Morrissey would subsequently meet Ann West.
Via Autobiography:

"Ann West also calls at Hornton Court, and we sit and talk of her tireless campaign to keep Myra Hindley and Ian Brady incarcerated (both had sexually tortured and then murdered Ann’s daughter Lesley Ann in 1964). Ann is Chorlton working class, now living at Grindley Avenue, just across the road from Southern Cemetery, where Lesley Ann is buried. Ann is frequently interviewed on current affairs programmes, where the depths of her feelings are often constricted by her cross-examiners (who of course have never been in her position), and this is curious treatment for a woman who has endured so much but who has never once shrunk back from her duty to her daughter."

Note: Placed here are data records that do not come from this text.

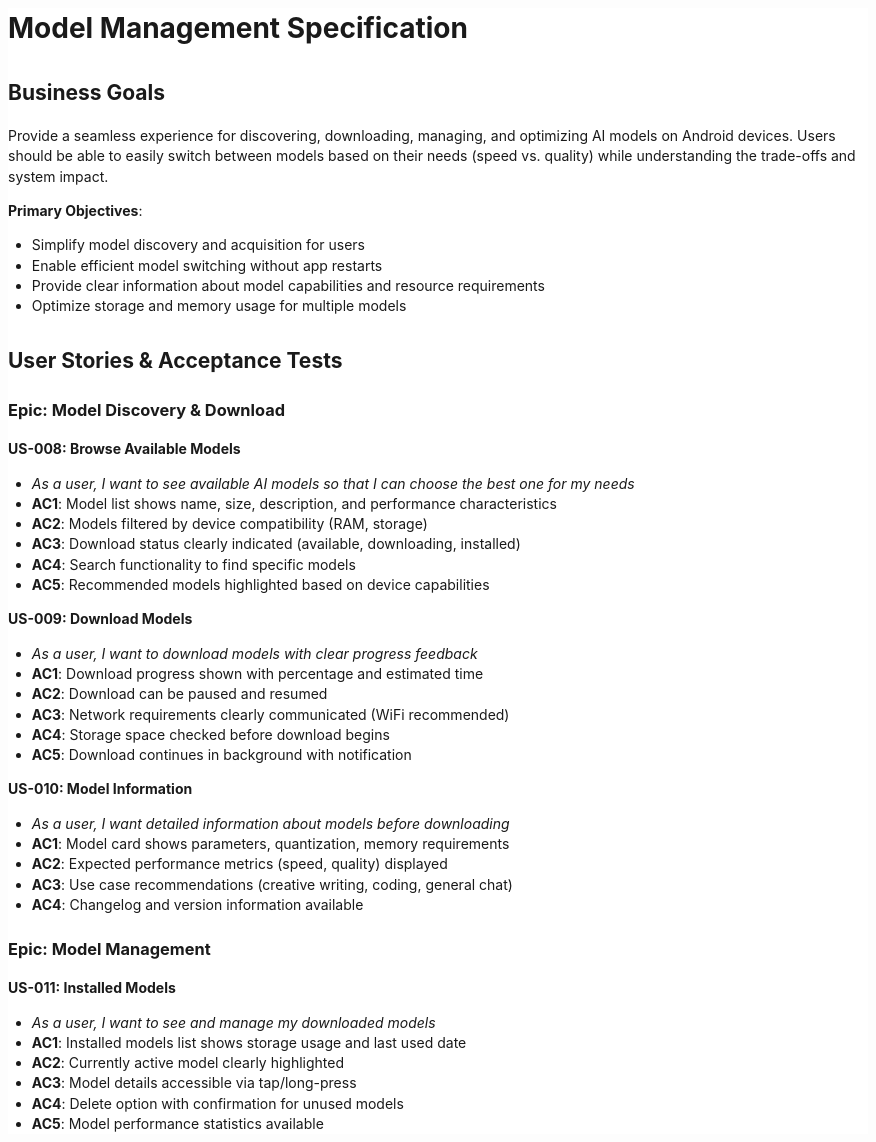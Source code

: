# Model Management Specification

## Business Goals

Provide a seamless experience for discovering, downloading, managing, and optimizing AI models on Android devices. Users should be able to easily switch between models based on their needs (speed vs. quality) while understanding the trade-offs and system impact.

**Primary Objectives**:
- Simplify model discovery and acquisition for users
- Enable efficient model switching without app restarts
- Provide clear information about model capabilities and resource requirements
- Optimize storage and memory usage for multiple models

## User Stories & Acceptance Tests

### Epic: Model Discovery & Download

**US-008: Browse Available Models**
- *As a user, I want to see available AI models so that I can choose the best one for my needs*
- **AC1**: Model list shows name, size, description, and performance characteristics
- **AC2**: Models filtered by device compatibility (RAM, storage)
- **AC3**: Download status clearly indicated (available, downloading, installed)
- **AC4**: Search functionality to find specific models
- **AC5**: Recommended models highlighted based on device capabilities

**US-009: Download Models**
- *As a user, I want to download models with clear progress feedback*
- **AC1**: Download progress shown with percentage and estimated time
- **AC2**: Download can be paused and resumed
- **AC3**: Network requirements clearly communicated (WiFi recommended)
- **AC4**: Storage space checked before download begins
- **AC5**: Download continues in background with notification

**US-010: Model Information**
- *As a user, I want detailed information about models before downloading*
- **AC1**: Model card shows parameters, quantization, memory requirements
- **AC2**: Expected performance metrics (speed, quality) displayed
- **AC3**: Use case recommendations (creative writing, coding, general chat)
- **AC4**: Changelog and version information available

### Epic: Model Management

**US-011: Installed Models**
- *As a user, I want to see and manage my downloaded models*
- **AC1**: Installed models list shows storage usage and last used date
- **AC2**: Currently active model clearly highlighted
- **AC3**: Model details accessible via tap/long-press
- **AC4**: Delete option with confirmation for unused models
- **AC5**: Model performance statistics available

And further met Winifred Johnson:

"I am contacted by Winifred Johnson, whose son Keith was buried on Saddleworth Moor by Brady and Hindley. Keith’s body was never found, and Mrs Johnson asks me for support with her struggle to persuade the police to resume the search for Keith’s body. Of course, had Keith been a child of privileged or moneyed background the search would never have been called off. But he was a poor, gawky boy from Manchester’s forgotten side streets, and minus the blonde fantasy-fetish of a cutesy Madeleine McCann."

In December, 1984's Jamming Magazine, Morrissey stated:

"There was all that fuss about 'Suffer Little Children' in the newspapers, all these comments and opinions from people who knew nothing about the group and nothing about music. I felt very sad and angry about that, so much just being headlines. Nobody had approached me and there were long, inflated comments, "Morrissey says this..." and "Morrissey wrote it for this reason...". All of it was totally untrue and I couldn't understand why nobody had asked me. At one point, someone from The Daily Mail rang up, giving me the chance to give my side of the story. Of course, they weren't interested that I got on famously with the parents of the victims. So, they wouldn't print the story. Well, that really upset me."

For Dale Hibbert's notes about the track parts he shared (2018), see here.

A powerful song that sits quietly on an album waiting to hit you...
Thoughts?
FWD.
 
You've got be a little bit genius, a little bit brave and a little bit mad to even think of turning this subject matter into a pop song. Thankfully, Morrissey is all three.

An amazing piece of music.
 
When I first got the debut album I knew This Charming Man and What Difference Does It Make? from the radio, and mostly listened to those on repeat. The first time I listened in its entirety it was The Hand That Rocks The Cradle, and this song that mesmerized me with its haunting depth and beauty. A perfect marriage of Johnny's music and Morrissey's lyrics and voice. If memory serves it was among the first songs they wrote together - amazing!

It certainly set a template for the type of topics Morrissey would be willing to take on.
 
I think this song is so lovely The sad part is people often completely misunderstand it and think he did one of these M Manson, NiN serial killer-loving songs. When ist the reverse,
A friend of mine who lives in LA said lots of the fans out there get it wrong. thinking M is some Ted Bundy lover and shit. He said " You have to ask yourself do these people not listen to the songs?"
For me this song and Reel Around. showed M had more soul and poetry than anyone else in the game and I will forgive any right-wing dalliance, because of these
 
Agree, but maybe some think that way because they heard ‘Last of the Famous’ first.
 
Not an easy listen and something I don't play often. A bleak, painful song. I don't know how someone could hear a line like, "You might sleep but you will never dream" or "until the day you die, this is no easy ride" and not realise that he empathises with the families.

Strange to think that at the time, the full truth of the Moors case hadn't come out and so the song only names three victims. Hindley was still pretending to be innocent, but "whatever he has done, I have done" reveals the truth . The recent coverage concerning the nutter who claimed to 'find' Keith Bennett was so distasteful, he really should be prosecuted for wasting police time.